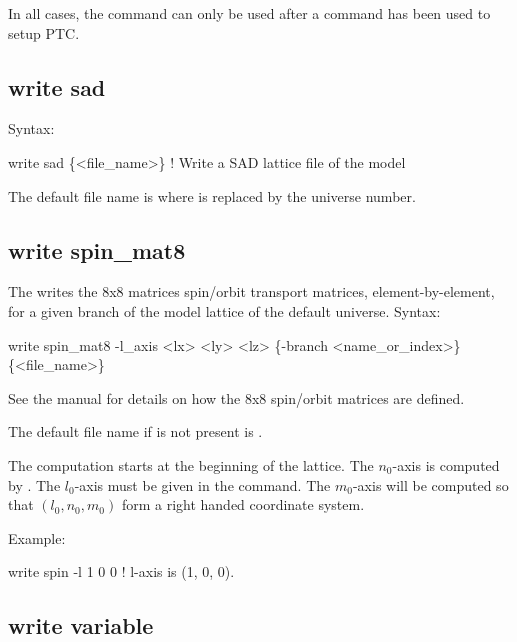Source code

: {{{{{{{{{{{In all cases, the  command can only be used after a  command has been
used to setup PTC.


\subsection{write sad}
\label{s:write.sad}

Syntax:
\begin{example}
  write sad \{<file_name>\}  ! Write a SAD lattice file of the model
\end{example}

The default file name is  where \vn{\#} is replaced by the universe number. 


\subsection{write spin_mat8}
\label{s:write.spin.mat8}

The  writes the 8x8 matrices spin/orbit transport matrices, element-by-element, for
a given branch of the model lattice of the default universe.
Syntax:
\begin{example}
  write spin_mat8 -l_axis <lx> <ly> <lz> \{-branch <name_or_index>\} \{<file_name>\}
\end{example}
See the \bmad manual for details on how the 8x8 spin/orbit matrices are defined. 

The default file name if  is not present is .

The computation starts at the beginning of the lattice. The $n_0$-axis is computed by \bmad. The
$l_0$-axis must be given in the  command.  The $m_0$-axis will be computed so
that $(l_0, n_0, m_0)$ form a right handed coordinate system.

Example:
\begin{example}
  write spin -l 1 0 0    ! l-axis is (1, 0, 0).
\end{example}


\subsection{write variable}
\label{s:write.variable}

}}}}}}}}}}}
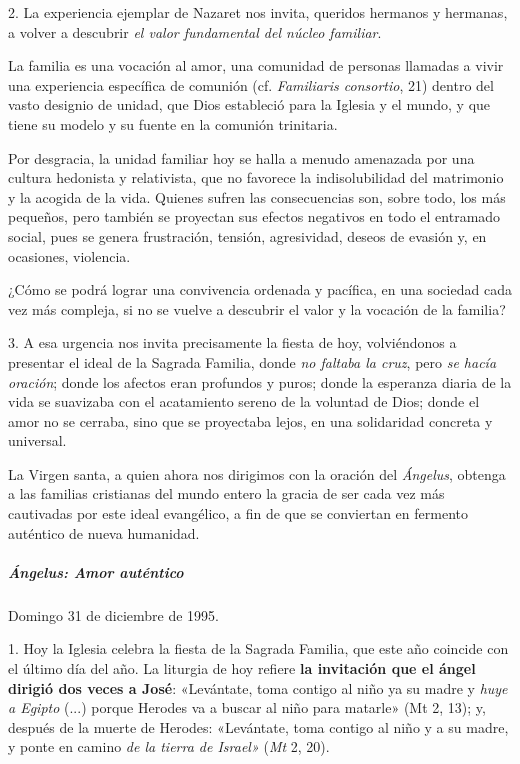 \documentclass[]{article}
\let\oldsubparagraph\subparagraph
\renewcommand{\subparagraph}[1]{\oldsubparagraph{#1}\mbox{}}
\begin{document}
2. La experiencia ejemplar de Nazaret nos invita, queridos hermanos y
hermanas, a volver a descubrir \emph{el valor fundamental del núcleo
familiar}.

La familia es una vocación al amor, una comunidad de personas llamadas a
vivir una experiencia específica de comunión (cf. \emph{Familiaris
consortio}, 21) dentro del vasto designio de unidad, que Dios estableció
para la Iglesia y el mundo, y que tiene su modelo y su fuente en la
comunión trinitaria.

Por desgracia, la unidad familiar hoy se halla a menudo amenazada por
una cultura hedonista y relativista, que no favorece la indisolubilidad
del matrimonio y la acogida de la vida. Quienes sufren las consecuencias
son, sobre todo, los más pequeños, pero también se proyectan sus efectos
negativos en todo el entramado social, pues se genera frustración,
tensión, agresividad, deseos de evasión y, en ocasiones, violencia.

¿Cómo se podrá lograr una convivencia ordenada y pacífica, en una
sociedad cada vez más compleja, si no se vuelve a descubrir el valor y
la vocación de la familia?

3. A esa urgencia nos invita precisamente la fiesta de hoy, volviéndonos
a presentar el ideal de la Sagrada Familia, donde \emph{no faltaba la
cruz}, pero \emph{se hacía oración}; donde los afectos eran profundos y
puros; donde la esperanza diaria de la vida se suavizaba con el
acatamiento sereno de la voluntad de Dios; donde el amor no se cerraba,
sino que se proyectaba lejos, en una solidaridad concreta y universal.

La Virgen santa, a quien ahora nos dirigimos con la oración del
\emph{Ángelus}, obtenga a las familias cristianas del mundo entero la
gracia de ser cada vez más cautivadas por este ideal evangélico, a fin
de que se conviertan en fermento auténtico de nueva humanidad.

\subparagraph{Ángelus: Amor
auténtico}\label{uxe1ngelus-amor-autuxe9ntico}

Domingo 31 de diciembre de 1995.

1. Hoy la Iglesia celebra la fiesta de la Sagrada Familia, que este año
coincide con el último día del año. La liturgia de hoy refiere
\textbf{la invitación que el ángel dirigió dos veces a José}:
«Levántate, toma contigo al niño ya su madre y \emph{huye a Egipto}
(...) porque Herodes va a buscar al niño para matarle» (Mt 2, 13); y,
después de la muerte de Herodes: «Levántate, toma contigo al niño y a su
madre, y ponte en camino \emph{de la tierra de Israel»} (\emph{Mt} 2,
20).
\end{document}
○ ○ ○ ○ ○ ○ ○
- _INSTRUCTIONS FOR THE TASK_:
Return the whole listing, word for word, and leave out every picture.

- _RESULT OF THE EXERCISE_:
Source code

: {{{{{{{{{{{In all cases, the  command can only be used after a  command has been
used to setup PTC.


\subsection{write sad}
\label{s:write.sad}

Syntax:
\begin{example}
  write sad \{<file_name>\}  ! Write a SAD lattice file of the model
\end{example}

The default file name is  where \vn{\#} is replaced by the universe number. 


\subsection{write spin_mat8}
\label{s:write.spin.mat8}

The  writes the 8x8 matrices spin/orbit transport matrices, element-by-element, for
a given branch of the model lattice of the default universe.
Syntax:
\begin{example}
  write spin_mat8 -l_axis <lx> <ly> <lz> \{-branch <name_or_index>\} \{<file_name>\}
\end{example}
See the \bmad manual for details on how the 8x8 spin/orbit matrices are defined. 

The default file name if  is not present is .

The computation starts at the beginning of the lattice. The $n_0$-axis is computed by \bmad. The
$l_0$-axis must be given in the  command.  The $m_0$-axis will be computed so
that $(l_0, n_0, m_0)$ form a right handed coordinate system.

Example:
\begin{example}
  write spin -l 1 0 0    ! l-axis is (1, 0, 0).
\end{example}


\subsection{write variable}
\label{s:write.variable}

}}}}}}}}}}}
 \documentclass[]{article}
\let\oldsubparagraph\subparagraph
\renewcommand{\subparagraph}[1]{\oldsubparagraph{#1}\mbox{}}
\begin{document}
2. La experiencia ejemplar de Nazaret nos invita, queridos hermanos y
hermanas, a volver a descubrir \emph{el valor fundamental del núcleo
familiar}.

La familia es una vocación al amor, una comunidad de personas llamadas a
vivir una experiencia específica de comunión (cf. \emph{Familiaris
consortio}, 21) dentro del vasto designio de unidad, que Dios estableció
para la Iglesia y el mundo, y que tiene su modelo y su fuente en la
comunión trinitaria.

Por desgracia, la unidad familiar hoy se halla a menudo amenazada por
una cultura hedonista y relativista, que no favorece la indisolubilidad
del matrimonio y la acogida de la vida. Quienes sufren las consecuencias
son, sobre todo, los más pequeños, pero también se proyectan sus efectos
negativos en todo el entramado social, pues se genera frustración,
tensión, agresividad, deseos de evasión y, en ocasiones, violencia.

¿Cómo se podrá lograr una convivencia ordenada y pacífica, en una
sociedad cada vez más compleja, si no se vuelve a descubrir el valor y
la vocación de la familia?

3. A esa urgencia nos invita precisamente la fiesta de hoy, volviéndonos
a presentar el ideal de la Sagrada Familia, donde \emph{no faltaba la
cruz}, pero \emph{se hacía oración}; donde los afectos eran profundos y
puros; donde la esperanza diaria de la vida se suavizaba con el
acatamiento sereno de la voluntad de Dios; donde el amor no se cerraba,
sino que se proyectaba lejos, en una solidaridad concreta y universal.

La Virgen santa, a quien ahora nos dirigimos con la oración del
\emph{Ángelus}, obtenga a las familias cristianas del mundo entero la
gracia de ser cada vez más cautivadas por este ideal evangélico, a fin
de que se conviertan en fermento auténtico de nueva humanidad.

\subparagraph{Ángelus: Amor
auténtico}\label{uxe1ngelus-amor-autuxe9ntico}

Domingo 31 de diciembre de 1995.

1. Hoy la Iglesia celebra la fiesta de la Sagrada Familia, que este año
coincide con el último día del año. La liturgia de hoy refiere
\textbf{la invitación que el ángel dirigió dos veces a José}:
«Levántate, toma contigo al niño ya su madre y \emph{huye a Egipto}
(...) porque Herodes va a buscar al niño para matarle» (Mt 2, 13); y,
después de la muerte de Herodes: «Levántate, toma contigo al niño y a su
madre, y ponte en camino \emph{de la tierra de Israel»} (\emph{Mt} 2,
20).
\end{document}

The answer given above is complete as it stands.